• [Exercise materials]:
--- START ---
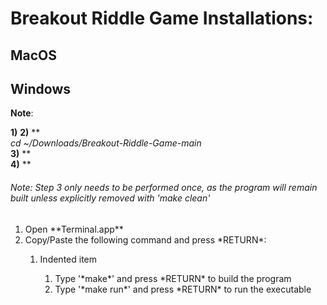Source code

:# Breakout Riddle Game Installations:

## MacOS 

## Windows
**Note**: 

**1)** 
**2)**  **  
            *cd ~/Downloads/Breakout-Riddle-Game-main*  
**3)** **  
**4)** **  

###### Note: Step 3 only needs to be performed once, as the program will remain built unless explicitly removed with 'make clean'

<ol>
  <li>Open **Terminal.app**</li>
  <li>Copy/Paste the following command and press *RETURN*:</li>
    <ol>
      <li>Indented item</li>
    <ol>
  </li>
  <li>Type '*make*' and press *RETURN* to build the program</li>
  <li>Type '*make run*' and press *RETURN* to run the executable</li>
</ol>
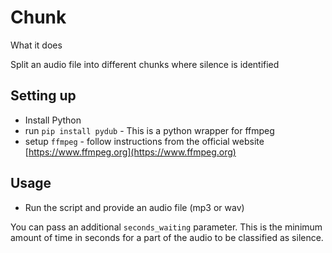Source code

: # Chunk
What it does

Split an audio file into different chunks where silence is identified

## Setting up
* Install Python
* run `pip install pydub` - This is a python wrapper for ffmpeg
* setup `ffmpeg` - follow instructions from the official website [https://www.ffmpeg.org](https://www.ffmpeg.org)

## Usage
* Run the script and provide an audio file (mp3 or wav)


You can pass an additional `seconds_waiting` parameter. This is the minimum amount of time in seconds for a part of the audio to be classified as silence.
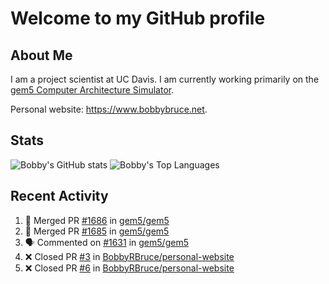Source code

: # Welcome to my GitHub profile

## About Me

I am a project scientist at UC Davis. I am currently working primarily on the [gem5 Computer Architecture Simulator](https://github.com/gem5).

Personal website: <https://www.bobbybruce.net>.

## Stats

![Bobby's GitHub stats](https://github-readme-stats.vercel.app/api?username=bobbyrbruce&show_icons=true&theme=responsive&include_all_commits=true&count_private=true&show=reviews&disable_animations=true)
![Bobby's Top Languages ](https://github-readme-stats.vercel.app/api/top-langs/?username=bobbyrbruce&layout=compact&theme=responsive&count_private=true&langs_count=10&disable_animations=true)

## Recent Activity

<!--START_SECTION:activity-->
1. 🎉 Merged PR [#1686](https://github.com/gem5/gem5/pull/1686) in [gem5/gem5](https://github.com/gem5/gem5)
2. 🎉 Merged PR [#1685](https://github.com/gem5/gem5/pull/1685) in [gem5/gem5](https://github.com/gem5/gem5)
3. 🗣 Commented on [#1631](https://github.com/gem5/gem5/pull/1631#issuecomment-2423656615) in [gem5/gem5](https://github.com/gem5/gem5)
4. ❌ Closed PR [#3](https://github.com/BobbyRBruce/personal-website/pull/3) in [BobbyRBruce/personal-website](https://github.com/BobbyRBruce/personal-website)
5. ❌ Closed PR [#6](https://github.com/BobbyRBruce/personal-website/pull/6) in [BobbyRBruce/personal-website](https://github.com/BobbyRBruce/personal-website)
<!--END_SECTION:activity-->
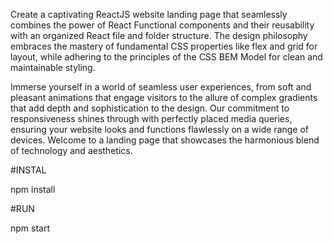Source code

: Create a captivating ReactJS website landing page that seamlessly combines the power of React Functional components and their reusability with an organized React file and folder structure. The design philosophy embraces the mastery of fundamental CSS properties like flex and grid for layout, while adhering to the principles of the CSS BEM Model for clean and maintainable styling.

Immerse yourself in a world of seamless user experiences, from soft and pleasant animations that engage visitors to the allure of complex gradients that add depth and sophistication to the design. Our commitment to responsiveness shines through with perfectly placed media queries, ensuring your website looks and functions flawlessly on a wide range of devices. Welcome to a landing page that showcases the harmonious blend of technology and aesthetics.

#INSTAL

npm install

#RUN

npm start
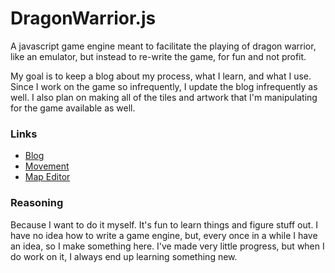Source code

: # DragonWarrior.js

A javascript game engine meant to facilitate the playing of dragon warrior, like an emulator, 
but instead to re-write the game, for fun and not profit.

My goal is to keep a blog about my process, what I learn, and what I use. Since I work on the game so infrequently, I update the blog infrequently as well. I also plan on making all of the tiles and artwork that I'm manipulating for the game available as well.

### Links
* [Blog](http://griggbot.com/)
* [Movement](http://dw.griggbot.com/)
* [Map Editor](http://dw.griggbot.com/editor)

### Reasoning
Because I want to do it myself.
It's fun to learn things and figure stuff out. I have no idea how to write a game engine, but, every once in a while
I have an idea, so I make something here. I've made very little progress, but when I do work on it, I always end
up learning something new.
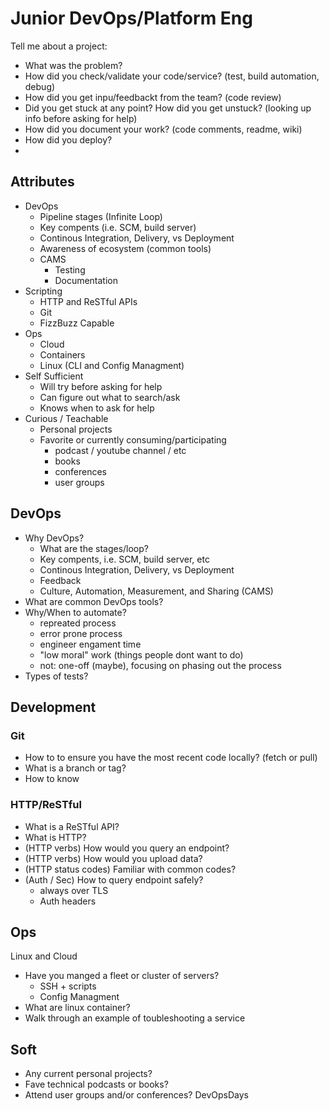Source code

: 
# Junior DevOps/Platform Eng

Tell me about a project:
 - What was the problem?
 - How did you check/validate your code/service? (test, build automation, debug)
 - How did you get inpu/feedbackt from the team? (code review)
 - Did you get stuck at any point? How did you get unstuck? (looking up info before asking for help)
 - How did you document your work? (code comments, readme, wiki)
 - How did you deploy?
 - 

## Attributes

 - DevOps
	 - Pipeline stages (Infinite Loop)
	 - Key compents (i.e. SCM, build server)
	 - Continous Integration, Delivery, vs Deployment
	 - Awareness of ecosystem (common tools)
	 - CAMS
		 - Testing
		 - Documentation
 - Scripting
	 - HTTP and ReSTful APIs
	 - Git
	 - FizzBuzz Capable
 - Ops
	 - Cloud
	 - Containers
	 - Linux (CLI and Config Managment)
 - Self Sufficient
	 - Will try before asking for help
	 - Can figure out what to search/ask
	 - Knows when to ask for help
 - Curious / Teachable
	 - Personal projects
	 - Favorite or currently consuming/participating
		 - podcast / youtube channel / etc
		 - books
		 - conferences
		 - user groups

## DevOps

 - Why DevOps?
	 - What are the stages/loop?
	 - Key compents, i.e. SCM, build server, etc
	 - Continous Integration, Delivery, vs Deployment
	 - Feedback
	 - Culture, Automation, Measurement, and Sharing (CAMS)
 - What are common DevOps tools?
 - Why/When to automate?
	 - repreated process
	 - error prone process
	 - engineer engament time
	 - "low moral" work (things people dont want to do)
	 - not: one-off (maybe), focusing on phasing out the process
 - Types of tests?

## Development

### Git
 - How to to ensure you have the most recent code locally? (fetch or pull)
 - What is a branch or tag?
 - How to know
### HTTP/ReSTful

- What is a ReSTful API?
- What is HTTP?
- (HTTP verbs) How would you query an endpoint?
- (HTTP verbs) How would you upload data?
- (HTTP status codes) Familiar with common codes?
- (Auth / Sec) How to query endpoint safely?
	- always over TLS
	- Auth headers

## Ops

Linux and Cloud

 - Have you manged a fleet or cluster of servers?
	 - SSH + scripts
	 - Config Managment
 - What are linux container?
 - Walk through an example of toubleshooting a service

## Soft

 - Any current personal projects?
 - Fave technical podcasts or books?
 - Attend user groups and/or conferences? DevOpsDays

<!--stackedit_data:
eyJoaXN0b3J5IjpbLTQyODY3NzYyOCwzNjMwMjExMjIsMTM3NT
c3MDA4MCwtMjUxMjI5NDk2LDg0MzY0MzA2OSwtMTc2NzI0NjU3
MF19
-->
--- END ---
--- START ---
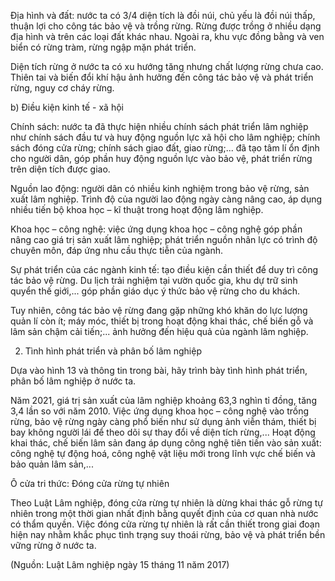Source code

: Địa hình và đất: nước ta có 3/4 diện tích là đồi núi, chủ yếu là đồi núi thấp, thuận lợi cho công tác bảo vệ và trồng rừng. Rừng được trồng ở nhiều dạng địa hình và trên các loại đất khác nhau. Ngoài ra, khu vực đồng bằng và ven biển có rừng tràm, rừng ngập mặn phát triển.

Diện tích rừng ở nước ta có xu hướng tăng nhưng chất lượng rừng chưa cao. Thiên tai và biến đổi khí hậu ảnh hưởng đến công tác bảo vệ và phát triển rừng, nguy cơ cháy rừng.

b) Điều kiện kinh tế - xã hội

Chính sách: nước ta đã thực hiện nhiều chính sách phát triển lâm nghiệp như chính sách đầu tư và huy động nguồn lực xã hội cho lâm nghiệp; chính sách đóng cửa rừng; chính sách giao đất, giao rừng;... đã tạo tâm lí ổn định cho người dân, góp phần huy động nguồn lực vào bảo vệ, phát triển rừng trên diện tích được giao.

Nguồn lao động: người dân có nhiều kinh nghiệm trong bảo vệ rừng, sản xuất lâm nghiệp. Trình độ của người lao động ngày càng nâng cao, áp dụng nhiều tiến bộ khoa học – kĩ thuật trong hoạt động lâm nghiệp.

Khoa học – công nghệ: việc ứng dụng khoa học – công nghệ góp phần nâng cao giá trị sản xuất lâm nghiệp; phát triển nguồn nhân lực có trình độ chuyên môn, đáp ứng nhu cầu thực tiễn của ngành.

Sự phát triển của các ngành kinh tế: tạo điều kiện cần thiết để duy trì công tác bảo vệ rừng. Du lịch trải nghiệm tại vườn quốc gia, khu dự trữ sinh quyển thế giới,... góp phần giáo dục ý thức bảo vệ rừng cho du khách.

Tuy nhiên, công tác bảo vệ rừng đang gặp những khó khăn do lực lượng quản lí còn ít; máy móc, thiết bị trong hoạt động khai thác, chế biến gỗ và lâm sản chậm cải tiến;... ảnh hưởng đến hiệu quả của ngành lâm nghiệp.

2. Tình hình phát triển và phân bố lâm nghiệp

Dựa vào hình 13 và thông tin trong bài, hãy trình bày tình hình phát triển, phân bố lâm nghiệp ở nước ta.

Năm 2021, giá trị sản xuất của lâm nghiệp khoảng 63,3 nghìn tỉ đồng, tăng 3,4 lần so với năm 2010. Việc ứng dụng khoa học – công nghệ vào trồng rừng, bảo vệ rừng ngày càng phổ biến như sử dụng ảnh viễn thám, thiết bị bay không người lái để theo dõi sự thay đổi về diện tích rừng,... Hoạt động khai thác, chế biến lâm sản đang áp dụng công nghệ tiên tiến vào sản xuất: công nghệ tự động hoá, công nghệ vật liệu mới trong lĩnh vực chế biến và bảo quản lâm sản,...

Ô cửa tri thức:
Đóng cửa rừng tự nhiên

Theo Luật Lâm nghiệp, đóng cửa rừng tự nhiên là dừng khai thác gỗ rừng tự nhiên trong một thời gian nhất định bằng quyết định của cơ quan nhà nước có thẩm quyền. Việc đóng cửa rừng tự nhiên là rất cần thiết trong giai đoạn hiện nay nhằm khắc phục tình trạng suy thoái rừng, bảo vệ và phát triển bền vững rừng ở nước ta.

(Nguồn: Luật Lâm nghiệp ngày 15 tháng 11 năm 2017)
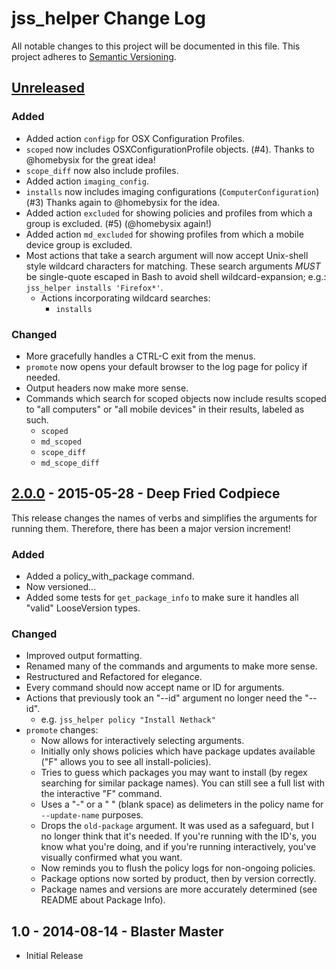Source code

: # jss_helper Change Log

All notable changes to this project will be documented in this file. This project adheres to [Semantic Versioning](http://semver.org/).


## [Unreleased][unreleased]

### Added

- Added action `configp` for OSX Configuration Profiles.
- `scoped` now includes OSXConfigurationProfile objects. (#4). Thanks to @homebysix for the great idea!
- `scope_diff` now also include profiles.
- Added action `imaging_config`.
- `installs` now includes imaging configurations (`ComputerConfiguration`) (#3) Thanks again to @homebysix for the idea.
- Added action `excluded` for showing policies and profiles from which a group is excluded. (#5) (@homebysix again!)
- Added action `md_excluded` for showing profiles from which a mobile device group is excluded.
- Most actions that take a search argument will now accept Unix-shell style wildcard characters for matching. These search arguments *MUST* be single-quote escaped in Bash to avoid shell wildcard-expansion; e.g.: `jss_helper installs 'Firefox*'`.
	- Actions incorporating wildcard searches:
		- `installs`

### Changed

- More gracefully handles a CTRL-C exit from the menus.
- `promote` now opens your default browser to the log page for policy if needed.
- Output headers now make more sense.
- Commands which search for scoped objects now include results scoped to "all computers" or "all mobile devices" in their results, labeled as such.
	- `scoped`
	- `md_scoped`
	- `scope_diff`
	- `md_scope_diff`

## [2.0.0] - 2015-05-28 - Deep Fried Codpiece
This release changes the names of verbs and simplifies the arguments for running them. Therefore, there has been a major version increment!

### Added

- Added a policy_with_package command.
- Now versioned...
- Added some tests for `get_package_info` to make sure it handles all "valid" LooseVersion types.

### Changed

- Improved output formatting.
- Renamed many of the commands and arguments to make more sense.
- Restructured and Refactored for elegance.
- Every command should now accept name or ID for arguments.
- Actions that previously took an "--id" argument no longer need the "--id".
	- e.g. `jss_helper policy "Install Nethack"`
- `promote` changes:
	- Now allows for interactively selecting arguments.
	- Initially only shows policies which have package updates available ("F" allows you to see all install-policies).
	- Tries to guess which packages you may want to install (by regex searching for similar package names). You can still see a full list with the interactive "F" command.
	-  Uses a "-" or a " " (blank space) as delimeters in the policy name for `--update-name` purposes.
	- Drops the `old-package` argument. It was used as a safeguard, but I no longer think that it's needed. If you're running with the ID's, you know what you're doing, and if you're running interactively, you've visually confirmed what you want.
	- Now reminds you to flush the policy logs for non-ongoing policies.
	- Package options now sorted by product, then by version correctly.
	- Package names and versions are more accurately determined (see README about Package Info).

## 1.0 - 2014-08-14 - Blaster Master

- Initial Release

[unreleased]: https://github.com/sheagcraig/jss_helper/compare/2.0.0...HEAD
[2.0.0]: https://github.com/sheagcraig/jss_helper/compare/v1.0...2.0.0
--- END ---
• [Exercise instructions]: Go through the listing above and pull out each line containing the word "want".

• [Response below]:
Because I want to do it myself.
	 - "low moral" work (things people dont want to do)
	- Tries to guess which packages you may want to install (by regex searching for similar package names). You can still see a full list with the interactive "F" command.
	- Drops the `old-package` argument. It was used as a safeguard, but I no longer think that it's needed. If you're running with the ID's, you know what you're doing, and if you're running interactively, you've visually confirmed what you want.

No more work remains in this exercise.